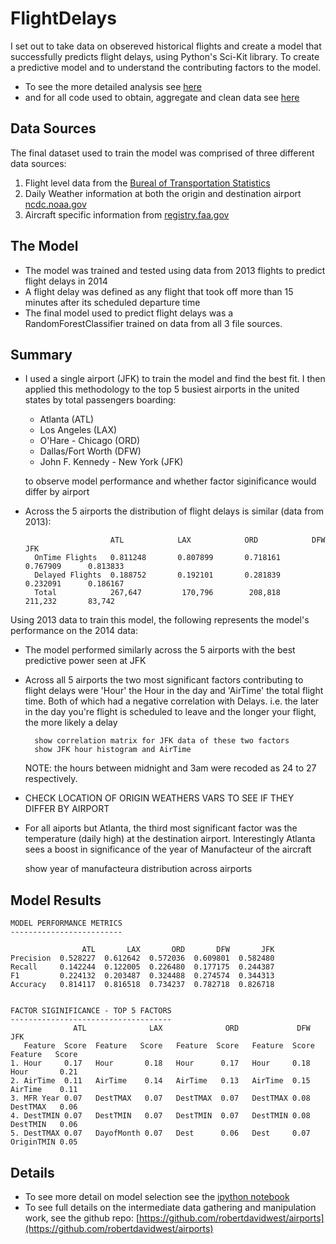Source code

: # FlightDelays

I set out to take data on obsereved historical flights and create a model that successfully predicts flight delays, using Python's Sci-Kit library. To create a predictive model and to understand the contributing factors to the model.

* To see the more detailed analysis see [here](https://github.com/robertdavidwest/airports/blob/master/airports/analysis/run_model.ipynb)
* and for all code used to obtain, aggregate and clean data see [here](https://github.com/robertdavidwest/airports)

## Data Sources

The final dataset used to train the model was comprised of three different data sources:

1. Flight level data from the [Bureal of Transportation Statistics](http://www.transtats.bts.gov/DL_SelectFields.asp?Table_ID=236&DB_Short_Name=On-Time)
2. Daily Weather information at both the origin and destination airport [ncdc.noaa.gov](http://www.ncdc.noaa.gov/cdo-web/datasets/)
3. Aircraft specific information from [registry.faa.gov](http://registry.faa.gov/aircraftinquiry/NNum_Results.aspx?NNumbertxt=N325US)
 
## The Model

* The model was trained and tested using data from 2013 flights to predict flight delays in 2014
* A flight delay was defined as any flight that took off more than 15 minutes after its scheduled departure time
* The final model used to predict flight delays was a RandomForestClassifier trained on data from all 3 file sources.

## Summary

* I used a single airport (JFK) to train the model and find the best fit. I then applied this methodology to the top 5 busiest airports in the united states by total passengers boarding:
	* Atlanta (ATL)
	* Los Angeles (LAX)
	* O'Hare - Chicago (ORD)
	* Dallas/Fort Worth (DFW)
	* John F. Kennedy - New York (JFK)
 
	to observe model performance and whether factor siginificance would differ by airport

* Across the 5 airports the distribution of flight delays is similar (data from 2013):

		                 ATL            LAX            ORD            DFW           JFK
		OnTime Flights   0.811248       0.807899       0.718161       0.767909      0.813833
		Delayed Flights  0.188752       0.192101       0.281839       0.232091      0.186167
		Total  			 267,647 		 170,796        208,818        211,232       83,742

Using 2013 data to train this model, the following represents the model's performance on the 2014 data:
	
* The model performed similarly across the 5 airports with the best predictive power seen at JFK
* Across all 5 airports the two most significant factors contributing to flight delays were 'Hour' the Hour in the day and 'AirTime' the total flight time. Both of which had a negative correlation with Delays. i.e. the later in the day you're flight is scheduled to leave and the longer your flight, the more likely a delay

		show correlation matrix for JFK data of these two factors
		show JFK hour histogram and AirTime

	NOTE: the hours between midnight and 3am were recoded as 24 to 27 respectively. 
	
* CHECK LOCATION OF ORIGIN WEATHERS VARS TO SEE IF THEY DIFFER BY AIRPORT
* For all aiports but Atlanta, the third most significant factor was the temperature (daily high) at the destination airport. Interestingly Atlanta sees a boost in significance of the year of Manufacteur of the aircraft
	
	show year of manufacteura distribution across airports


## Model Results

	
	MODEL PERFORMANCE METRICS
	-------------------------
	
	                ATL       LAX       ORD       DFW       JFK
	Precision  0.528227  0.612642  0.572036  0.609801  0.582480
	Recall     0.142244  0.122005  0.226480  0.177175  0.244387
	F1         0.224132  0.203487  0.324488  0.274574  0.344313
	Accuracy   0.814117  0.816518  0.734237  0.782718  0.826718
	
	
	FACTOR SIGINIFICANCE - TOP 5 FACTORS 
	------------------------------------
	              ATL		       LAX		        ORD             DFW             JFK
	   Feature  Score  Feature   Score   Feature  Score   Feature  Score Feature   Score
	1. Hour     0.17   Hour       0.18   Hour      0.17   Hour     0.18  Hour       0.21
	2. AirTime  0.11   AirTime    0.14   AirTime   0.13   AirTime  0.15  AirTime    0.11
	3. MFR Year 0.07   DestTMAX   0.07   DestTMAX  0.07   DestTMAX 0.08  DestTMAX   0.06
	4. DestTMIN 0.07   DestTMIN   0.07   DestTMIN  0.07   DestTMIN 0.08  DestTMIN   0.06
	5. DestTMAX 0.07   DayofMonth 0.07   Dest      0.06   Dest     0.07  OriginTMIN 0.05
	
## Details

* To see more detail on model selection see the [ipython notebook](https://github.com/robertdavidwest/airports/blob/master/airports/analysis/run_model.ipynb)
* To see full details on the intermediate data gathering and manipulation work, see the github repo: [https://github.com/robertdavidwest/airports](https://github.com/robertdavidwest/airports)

━━━━━━

**What to work on**
The string "were" marks the lines to return from the material. Copy each one.

**Task result**
* Across all 5 airports the two most significant factors contributing to flight delays were 'Hour' the Hour in the day and 'AirTime' the total flight time. Both of which had a negative correlation with Delays. i.e. the later in the day you're flight is scheduled to leave and the longer your flight, the more likely a delay
	NOTE: the hours between midnight and 3am were recoded as 24 to 27 respectively. 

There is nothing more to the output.